Le considerazioni di Alessandro su Whatsapp inducono ottimismo: lui grazie a questa esperienza dice di aver preso le distanze dal suo rancore, se mi guardo dentro provo qualcosa di simile: ho detto a mio padre “io sono altro” e lui mi ha abbracciato. E gli altri soci di questo novello Circolo di privilegiati? Penso a loro e mi torna in mente Marco Polo e le parole che ha usato per concludere la storia. Sono sempre le stesse: cercare e saper riconoscere chi e cosa, in mezzo all’inferno, inferno non è, e farlo durare, e dargli spazio Ora le leggo in un modo diverso.

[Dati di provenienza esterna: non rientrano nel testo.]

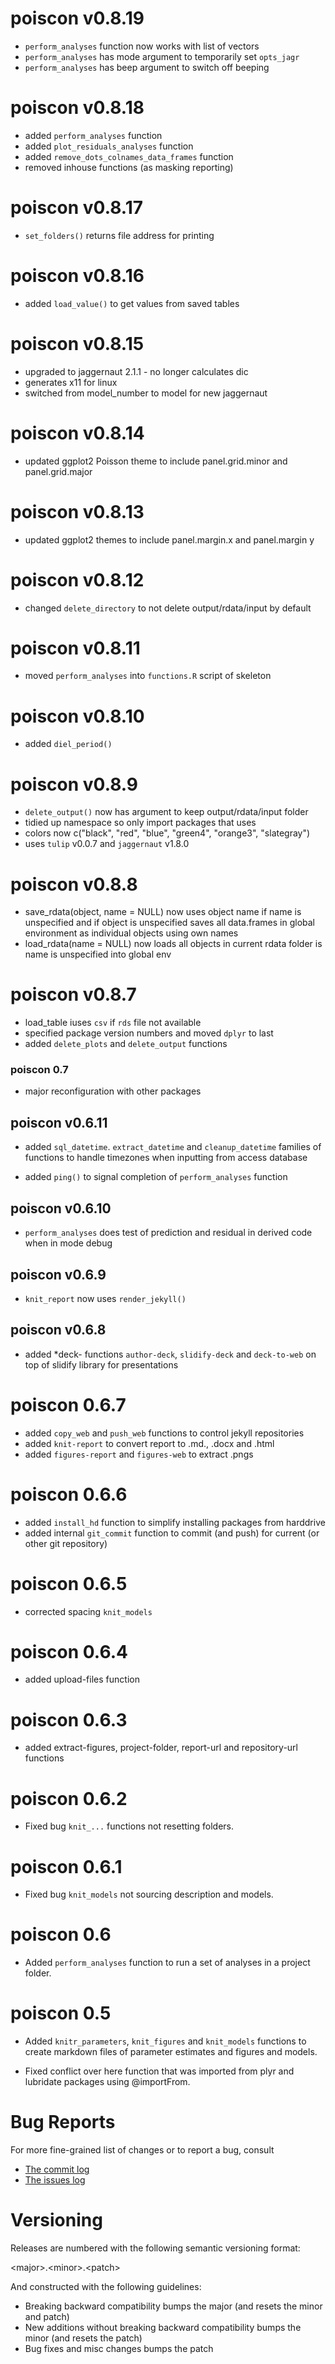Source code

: # poiscon v0.8.19

- `perform_analyses` function now works with list of vectors
- `perform_analyses` has mode argument to temporarily set `opts_jagr`
- `perform_analyses` has beep argument to switch off beeping

# poiscon v0.8.18

- added `perform_analyses` function
- added `plot_residuals_analyses` function
- added `remove_dots_colnames_data_frames` function
- removed inhouse functions (as masking reporting)

# poiscon v0.8.17

* `set_folders()` returns file address for printing

# poiscon v0.8.16

* added `load_value()` to get values from saved tables

# poiscon v0.8.15

- upgraded to jaggernaut 2.1.1 - no longer calculates dic
- generates x11 for linux
- switched from model_number to model for new jaggernaut

# poiscon v0.8.14

- updated ggplot2 Poisson theme to include panel.grid.minor and panel.grid.major

# poiscon v0.8.13

- updated ggplot2 themes to include panel.margin.x and panel.margin y

# poiscon v0.8.12

- changed `delete_directory` to not delete output/rdata/input by default

# poiscon v0.8.11

- moved `perform_analyses` into `functions.R` script of skeleton

# poiscon v0.8.10

- added `diel_period()`

# poiscon v0.8.9

- `delete_output()` now has argument to keep output/rdata/input folder
- tidied up namespace so only import packages that uses
- colors now c("black", "red", "blue", "green4", "orange3", "slategray")
- uses `tulip` v0.0.7 and `jaggernaut` v1.8.0

# poiscon v0.8.8

- save_rdata(object, name = NULL) now uses object name if
name is unspecified and if object is unspecified saves all
data.frames in global environment as individual objects
using own names
- load_rdata(name = NULL) now loads all objects in
current rdata folder is name is unspecified into 
global env

# poiscon v0.8.7

- load_table iuses `csv` if `rds` file not available
- specified package version numbers and moved `dplyr` to last
- added `delete_plots` and `delete_output` functions

### poiscon 0.7

- major reconfiguration with other packages

## poiscon v0.6.11

- added `sql_datetime`. `extract_datetime` and `cleanup_datetime` families of functions
to handle timezones when inputting from access database

- added `ping()` to signal completion of `perform_analyses` function

## poiscon v0.6.10

- `perform_analyses` does test of prediction and residual in derived code
when in mode debug

## poiscon v0.6.9

- `knit_report` now uses `render_jekyll()`

## poiscon v0.6.8

- added *deck- functions `author-deck`, `slidify-deck` and `deck-to-web` 
on top of slidify library for presentations

# poiscon 0.6.7

- added `copy_web` and `push_web` functions to control jekyll repositories
- added `knit-report` to convert report to .md., .docx and .html
- added `figures-report` and `figures-web` to extract .pngs

# poiscon 0.6.6

- added `install_hd` function to simplify installing packages from harddrive
- added internal `git_commit` function to commit (and push) for current (or other git repository)

# poiscon 0.6.5

- corrected spacing `knit_models`

# poiscon 0.6.4

- added upload-files function

# poiscon 0.6.3

- added extract-figures, project-folder, report-url and repository-url functions

# poiscon 0.6.2

- Fixed bug `knit_...` functions not resetting folders.

# poiscon 0.6.1

- Fixed bug `knit_models` not sourcing description and models.

# poiscon 0.6

- Added `perform_analyses` function to run a set of analyses in a project folder.

# poiscon 0.5

- Added `knitr_parameters`, `knit_figures` and `knit_models` functions to 
create markdown files of parameter estimates and figures and models.

- Fixed conflict over here function that was imported from plyr and lubridate
packages using @importFrom.

# Bug Reports 

For more fine-grained list of changes or to report a bug, consult 

- [The commit log](https://github.com/poissonconsulting/poiscon/commits/master)
- [The issues log](https://github.com/poissonconsulting/poiscon/issues)

# Versioning

Releases are numbered with the following semantic versioning format:

\<major\>.\<minor\>.\<patch\>

And constructed with the following guidelines:

- Breaking backward compatibility bumps the major (and resets the minor 
  and patch)
- New additions without breaking backward compatibility bumps the minor 
  (and resets the patch)
- Bug fixes and misc changes bumps the patch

Polo/Calvino scriveva di Inferno, l’ha nominato due volte per farmelo notare ma prima non capivo, non volevo capire – la comodità delle poltrone in platea è irresistibile – e saltavo a quel “dargli spazio” che tanto gratifica il mio Ego visto che nel Circolo hanno imbarcato anche me. Ma ora so che esiste l’Inferno grazie ai sensi di chi l’ha raccontato per me. A me. Grazie a Mori so che lui, Laura, Maresa, Wandi e tutti quelli che si sono scontrati con la crudele durezza della vita mi guarderanno con la compassione che proprio Mori mi ha riservato, facendomifinalmente sentire ciò che sono: un pivello che lotta con i suoi fantasmi.
Perché siamo fatti così: se viviamo in Paradiso ci mettiamo a cercare la Mela Proibita, e proprio per venir scacciati dal luogo che sulla carta vorremmo abitare in eterno. Un film del cineclub? No, la Realtà. E voglio bene a chi me l’ha fatto capire, spero tanto che sia servito a quegli occhi, quella bocca, quel cervello quanto è servito al mio cuore. Il cuore… Tutto torna, era lui la causa di quel bisogno di abbracciare gli altri 21 sconosciuti della prima sera, quella di Giovedì scorso. Il resto è alchimia del Teatro, una scienza che tale non è anche se ti fa sentire in cima al mondo quando ti regala l’illusione di vedere in un modo nuovo ciò che ti sta intorno.
Vorrei trovare le parole per dirlo ma non le ho, so solo che si tratta di un processo, un viaggio, un Come. Come la vita.